Records from a data source
━━━

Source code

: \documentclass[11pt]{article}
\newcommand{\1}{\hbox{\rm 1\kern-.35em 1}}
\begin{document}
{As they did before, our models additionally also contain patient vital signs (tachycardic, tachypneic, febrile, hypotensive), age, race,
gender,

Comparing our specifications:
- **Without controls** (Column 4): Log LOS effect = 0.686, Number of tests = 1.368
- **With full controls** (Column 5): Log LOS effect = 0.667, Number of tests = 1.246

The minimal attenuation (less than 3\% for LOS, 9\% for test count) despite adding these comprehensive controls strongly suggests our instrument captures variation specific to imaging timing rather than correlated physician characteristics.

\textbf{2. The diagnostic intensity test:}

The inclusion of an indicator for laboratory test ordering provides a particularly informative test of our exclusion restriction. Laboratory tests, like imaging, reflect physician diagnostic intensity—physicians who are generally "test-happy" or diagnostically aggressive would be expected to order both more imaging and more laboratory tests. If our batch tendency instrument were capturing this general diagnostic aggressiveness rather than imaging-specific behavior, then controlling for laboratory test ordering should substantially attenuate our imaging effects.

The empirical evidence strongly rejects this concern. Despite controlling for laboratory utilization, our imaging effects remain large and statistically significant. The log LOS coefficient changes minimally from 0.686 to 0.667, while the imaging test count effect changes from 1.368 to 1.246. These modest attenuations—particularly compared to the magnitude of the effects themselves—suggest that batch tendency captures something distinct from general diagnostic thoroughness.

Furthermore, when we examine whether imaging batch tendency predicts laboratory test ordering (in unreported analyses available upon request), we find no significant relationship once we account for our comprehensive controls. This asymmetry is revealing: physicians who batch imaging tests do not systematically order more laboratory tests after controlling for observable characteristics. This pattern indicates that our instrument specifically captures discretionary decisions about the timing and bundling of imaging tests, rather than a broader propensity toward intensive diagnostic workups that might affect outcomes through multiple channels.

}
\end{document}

━━━

__Work request__: Transcribe all of the data above, character for character.

__Exercise solution__:
Source code

: \documentclass[11pt]{article}
\newcommand{\1}{\hbox{\rm 1\kern-.35em 1}}
\begin{document}
{As they did before, our models additionally also contain patient vital signs (tachycardic, tachypneic, febrile, hypotensive), age, race,
gender,

Comparing our specifications:
- **Without controls** (Column 4): Log LOS effect = 0.686, Number of tests = 1.368
- **With full controls** (Column 5): Log LOS effect = 0.667, Number of tests = 1.246

The minimal attenuation (less than 3\% for LOS, 9\% for test count) despite adding these comprehensive controls strongly suggests our instrument captures variation specific to imaging timing rather than correlated physician characteristics.

\textbf{2. The diagnostic intensity test:}

The inclusion of an indicator for laboratory test ordering provides a particularly informative test of our exclusion restriction. Laboratory tests, like imaging, reflect physician diagnostic intensity—physicians who are generally "test-happy" or diagnostically aggressive would be expected to order both more imaging and more laboratory tests. If our batch tendency instrument were capturing this general diagnostic aggressiveness rather than imaging-specific behavior, then controlling for laboratory test ordering should substantially attenuate our imaging effects.

The empirical evidence strongly rejects this concern. Despite controlling for laboratory utilization, our imaging effects remain large and statistically significant. The log LOS coefficient changes minimally from 0.686 to 0.667, while the imaging test count effect changes from 1.368 to 1.246. These modest attenuations—particularly compared to the magnitude of the effects themselves—suggest that batch tendency captures something distinct from general diagnostic thoroughness.

Furthermore, when we examine whether imaging batch tendency predicts laboratory test ordering (in unreported analyses available upon request), we find no significant relationship once we account for our comprehensive controls. This asymmetry is revealing: physicians who batch imaging tests do not systematically order more laboratory tests after controlling for observable characteristics. This pattern indicates that our instrument specifically captures discretionary decisions about the timing and bundling of imaging tests, rather than a broader propensity toward intensive diagnostic workups that might affect outcomes through multiple channels.

}
\end{document}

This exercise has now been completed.